Microscale slender swimmers are frequently encountered in nature and are now used in microrobotic applications. The swimming mechanism examined in this paper is based on small transverse axisymmetric traveling wave deformations of a cylindrical long shell. The thin-shelled device is assumed to be inextensible at the middle surface and extensible at the surface wetted by the fluid. Assuming low-Reynolds-number hydrodynamics, an analytical solution is derived for waves of small amplitudes compared with the cylinder diameter. We show that swimming velocity increases with β(1) (the ratio of cylinder radius to wavelength) and that swimming velocity is linearly dependent on wave propagation velocity, increasing to leading order with the square of the ratio of wave amplitude to wavelength β(2) and decreasing with the wall thickness. A fourth-order correction in β(2) was also calculated and was found to have a negative effect on the swimming velocity. The results for a shell of negligible-wall thickness were compared with Taylor's solution for an inextensible two-dimensional flat membrane undergoing a waving motion and Felderhof's results [Phys. Fluids 22, 113604 (2010)] for an unbounded flow field and negligible-wall thickness. We show that Taylor's analytic solution is a particular limiting case of the present solution, assuming zero wall thickness and infinite values of β(1).
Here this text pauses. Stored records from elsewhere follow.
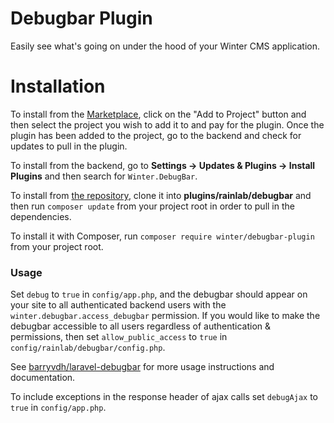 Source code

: # Debugbar Plugin

Easily see what's going on under the hood of your Winter CMS application.

# Installation

To install from the [Marketplace](https://github.com/wintercms/wn-debugbar-plugin), click on the "Add to Project" button and then select the project you wish to add it to and pay for the plugin. Once the plugin has been added to the project, go to the backend and check for updates to pull in the plugin.

To install from the backend, go to **Settings -> Updates & Plugins -> Install Plugins** and then search for `Winter.DebugBar`.

To install from [the repository](https://github.com/wintercms/wn-debugbar-plugin), clone it into **plugins/rainlab/debugbar** and then run `composer update` from your project root in order to pull in the dependencies.

To install it with Composer, run `composer require winter/debugbar-plugin` from your project root.

### Usage

Set `debug` to `true` in `config/app.php`, and the debugbar should appear on your site to all authenticated backend users with the `winter.debugbar.access_debugbar` permission. If you would like to make the debugbar accessible to all users regardless of authentication & permissions, then set `allow_public_access` to `true` in `config/rainlab/debugbar/config.php`.

See [barryvdh/laravel-debugbar](https://github.com/barryvdh/laravel-debugbar) for more usage instructions and documentation.

To include exceptions in the response header of ajax calls set `debugAjax` to `true` in `config/app.php`. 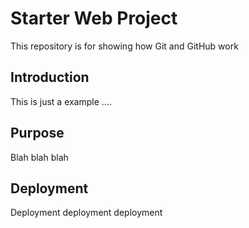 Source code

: # Starter Web Project

This repository is for showing how Git and GitHub work

## Introduction

This is just a example ....

## Purpose

Blah blah blah

## Deployment

Deployment deployment deployment
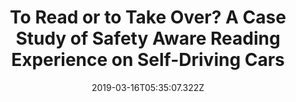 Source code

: ---
title: 'To Read or to Take Over? A Case Study of Safety Aware Reading Experience on Self-Driving Cars'
excerpt: 'A Human-Computer Interaction research that explores reading in autonomous cars, and how the placement of text can effect takeover time.'
coverImage: '/assets/img/temple.jpg'
date: '2019-03-16T05:35:07.322Z'
keywords: 'Human Computer Interaction, Unity3D'
ogImage:
  url: '/assets/img/temple.jpg'
--- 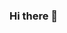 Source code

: ### Hi there 👋

<!--
**joanlima94/joanlima94** is a ✨ _special_ ✨ repository because its `README.md` (this file) appears on your GitHub profile.

##Hello Stalker!
###Welcome to my profile!


 🌱 I’m currently studying Eletrical Engineering at Unicamp
 🔭 And learning Data Science/Machine Learning

<joanlima94@gmail.com>
<https://www.linkedin.com/in/joan-lima-1404a3149/>

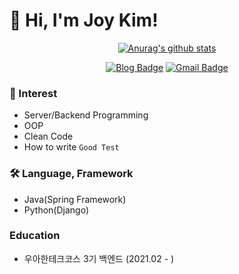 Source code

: # 👋 Hi, I'm Joy Kim!

<div align=center>

[![Anurag's github stats](https://github-readme-stats.vercel.app/api?username=joyykim&?count_private=true&show_icons=true&theme=vue)](https://github.com/anuraghazra/github-readme-stats)

[![Blog Badge](http://img.shields.io/badge/-Blog-blue?style=for-the-badge&logo=reason-studios&link=https://joyykim.tistory.com/)](https://joyykim.tistory.com/)
[![Gmail Badge](https://img.shields.io/badge/Gmail-d14836?style=for-the-badge&logo=Gmail&logoColor=white&link=mailto:kjw11077naver@gmail.com)](mailto:kjw11077naver@gmail.com)

</div>

### 🎈 Interest
- Server/Backend Programming
- OOP
- Clean Code
- How to write `Good Test`

### 🛠 Language, Framework
- Java(Spring Framework)
- Python(Django)

### Education
- 우아한테크코스 3기 백엔드 (2021.02 - )
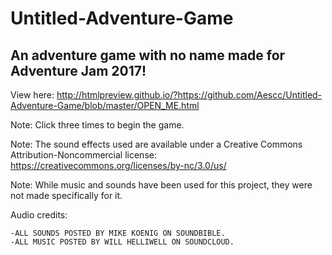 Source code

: # Untitled-Adventure-Game

## An adventure game with no name made for Adventure Jam 2017!

View here: http://htmlpreview.github.io/?https://github.com/Aescc/Untitled-Adventure-Game/blob/master/OPEN_ME.html

Note: Click three times to begin the game.

Note: The sound effects used are available under a Creative Commons Attribution-Noncommercial license: https://creativecommons.org/licenses/by-nc/3.0/us/

Note: While music and sounds have been used for this project, they were not made specifically for it.

Audio credits:

	-ALL SOUNDS POSTED BY MIKE KOENIG ON SOUNDBIBLE.
	-ALL MUSIC POSTED BY WILL HELLIWELL ON SOUNDCLOUD.
	
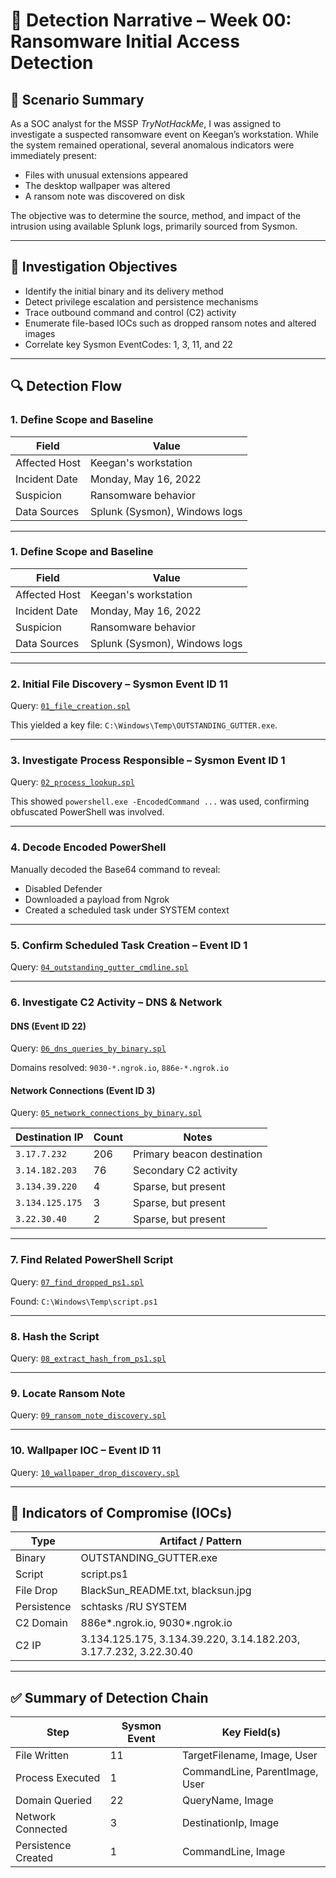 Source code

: 
# 🧪 Detection Narrative – Week 00: Ransomware Initial Access Detection

## 📌 Scenario Summary

As a SOC analyst for the MSSP *TryNotHackMe*, I was assigned to investigate a suspected ransomware event on Keegan’s workstation. While the system remained operational, several anomalous indicators were immediately present:

- Files with unusual extensions appeared
- The desktop wallpaper was altered
- A ransom note was discovered on disk

The objective was to determine the source, method, and impact of the intrusion using available Splunk logs, primarily sourced from Sysmon.

---

## 🎯 Investigation Objectives

- Identify the initial binary and its delivery method
- Detect privilege escalation and persistence mechanisms
- Trace outbound command and control (C2) activity
- Enumerate file-based IOCs such as dropped ransom notes and altered images
- Correlate key Sysmon EventCodes: 1, 3, 11, and 22

---

## 🔍 Detection Flow

### 1. Define Scope and Baseline

| Field            | Value                         |
|------------------|-------------------------------|
| Affected Host    | Keegan's workstation          |
| Incident Date    | Monday, May 16, 2022          |
| Suspicion        | Ransomware behavior           |
| Data Sources     | Splunk (Sysmon), Windows logs |

---


### 1. Define Scope and Baseline

| Field            | Value                         |
|------------------|-------------------------------|
| Affected Host    | Keegan's workstation          |
| Incident Date    | Monday, May 16, 2022          |
| Suspicion        | Ransomware behavior           |
| Data Sources     | Splunk (Sysmon), Windows logs |

---

### 2. Initial File Discovery – Sysmon Event ID 11

Query: [`01_file_creation.spl`](./queries/01_file_creation.spl)

This yielded a key file: `C:\Windows\Temp\OUTSTANDING_GUTTER.exe`.

---

### 3. Investigate Process Responsible – Sysmon Event ID 1

Query: [`02_process_lookup.spl`](./queries/02_process_lookup.spl)

This showed `powershell.exe -EncodedCommand ...` was used, confirming obfuscated PowerShell was involved.

---

### 4. Decode Encoded PowerShell

Manually decoded the Base64 command to reveal:
- Disabled Defender
- Downloaded a payload from Ngrok
- Created a scheduled task under SYSTEM context

---

### 5. Confirm Scheduled Task Creation – Event ID 1

Query: [`04_outstanding_gutter_cmdline.spl`](./queries/04_outstanding_gutter_cmdline.spl)

---

### 6. Investigate C2 Activity – DNS & Network

#### DNS (Event ID 22)

Query: [`06_dns_queries_by_binary.spl`](./queries/06_dns_queries_by_binary.spl)

Domains resolved: `9030-*.ngrok.io`, `886e-*.ngrok.io`

#### Network Connections (Event ID 3)

Query: [`05_network_connections_by_binary.spl`](./queries/05_network_connections_by_binary.spl)

| Destination IP   | Count | Notes                       |
|------------------|--------|-----------------------------|
| `3.17.7.232`     | 206    | Primary beacon destination  |
| `3.14.182.203`   | 76     | Secondary C2 activity       |
| `3.134.39.220`   | 4      | Sparse, but present         |
| `3.134.125.175`  | 3      | Sparse, but present         |
| `3.22.30.40`     | 2      | Sparse, but present         |

---

### 7. Find Related PowerShell Script

Query: [`07_find_dropped_ps1.spl`](./queries/07_find_dropped_ps1.spl)

Found: `C:\Windows\Temp\script.ps1`

---

### 8. Hash the Script

Query: [`08_extract_hash_from_ps1.spl`](./queries/08_extract_hash_from_ps1.spl)

---

### 9. Locate Ransom Note

Query: [`09_ransom_note_discovery.spl`](./queries/09_ransom_note_discovery.spl)

---

### 10. Wallpaper IOC – Event ID 11

Query: [`10_wallpaper_drop_discovery.spl`](./queries/10_wallpaper_drop_discovery.spl)

---

## 🧱 Indicators of Compromise (IOCs)

| Type         | Artifact / Pattern                        |
|--------------|-------------------------------------------|
| Binary       | OUTSTANDING_GUTTER.exe                    |
| Script       | script.ps1                                |
| File Drop    | BlackSun_README.txt, blacksun.jpg         |
| Persistence  | schtasks /RU SYSTEM                       |
| C2 Domain    | 886e*.ngrok.io, 9030*.ngrok.io            |
| C2 IP        | 3.134.125.175, 3.134.39.220, 3.14.182.203, 3.17.7.232, 3.22.30.40 |

---

## ✅ Summary of Detection Chain

| Step                | Sysmon Event | Key Field(s)                           |
|---------------------|---------------|----------------------------------------|
| File Written        | 11            | TargetFilename, Image, User            |
| Process Executed    | 1             | CommandLine, ParentImage, User         |
| Domain Queried      | 22            | QueryName, Image                       |
| Network Connected   | 3             | DestinationIp, Image                   |
| Persistence Created | 1             | CommandLine, Image                     |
The present mechanism was also compared with Taylor's well known solutions of waving planar and helical circular tails. We show that the present approach yields higher velocities as β(1) increases, whereas, the opposite occurs for waving tails. Indeed, in the region where β(1)>15, the present approach yields velocities nearly as fast as Taylor's helical waving tail while consuming less power and with a design that is considerably more compact. In this regime, the axisymmetric swimmer is twice as fast as Taylor's planar-tail swimmer for an additional investment of only one-third of the power. Experiments were conducted using a macroscale autonomous model immersed in highly viscous silicone fluid. We outlined how the proposed mechanism was realized to propel an elongated, yet finite, swimmer. Measured data demonstrate the effects of wave velocity and wavelength on swimming speed, showing good agreement with analytical results.